[Stored records]
=== Section Start ===
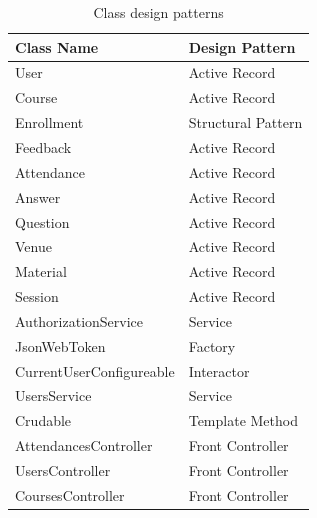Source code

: \begin{justify}
\renewcommand{\arraystretch}{1.0}
\begin{table}[H]
\centering
\caption{Class design patterns}
\begin{tabular}{|p{7.25cm}|p{7.25cm}|} 
\hline
\rowcolor[rgb]{0.835,0.863,0.894} \textbf{Class Name} & \textbf{Design Pattern}  \\ 
\hline
User                                                  & Active Record            \\ 
\hline
Course                                                & Active Record            \\ 
\hline
Enrollment                                          & Structural Pattern       \\ 
\hline
Feedback                                              & Active Record            \\ 
\hline
Attendance                                            & Active Record            \\
\hline
Answer                                            & Active Record            \\ 
\hline
Question                                            & Active Record            \\ 
\hline
Venue                                                 & Active Record            \\ 
\hline
Material                                              & Active Record            \\ 
\hline
Session                                               & Active Record            \\ 
\hline
AuthorizationService                                  & Service                  \\ 
\hline
JsonWebToken                                          & Factory                  \\ 
\hline
CurrentUserConfigureable                              & Interactor               \\ 
\hline
UsersService                                          & Service                  \\ 
\hline
Crudable                               & Template Method                  \\ 
\hline
AttendancesController                                              & Front Controller          \\ 
\hline
UsersController                                       & Front Controller         \\ 
\hline
CoursesController                                     & Front Controller         \\ 

\end{tabular}
\end{table}
\end{justify}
=== Section End ===
▶ Your assignment
Working through the records above, copy each line in which "Front" is found.

▶ Written solution
AttendancesController                                              & Front Controller          \\ 
UsersController                                       & Front Controller         \\ 
CoursesController                                     & Front Controller         \\ 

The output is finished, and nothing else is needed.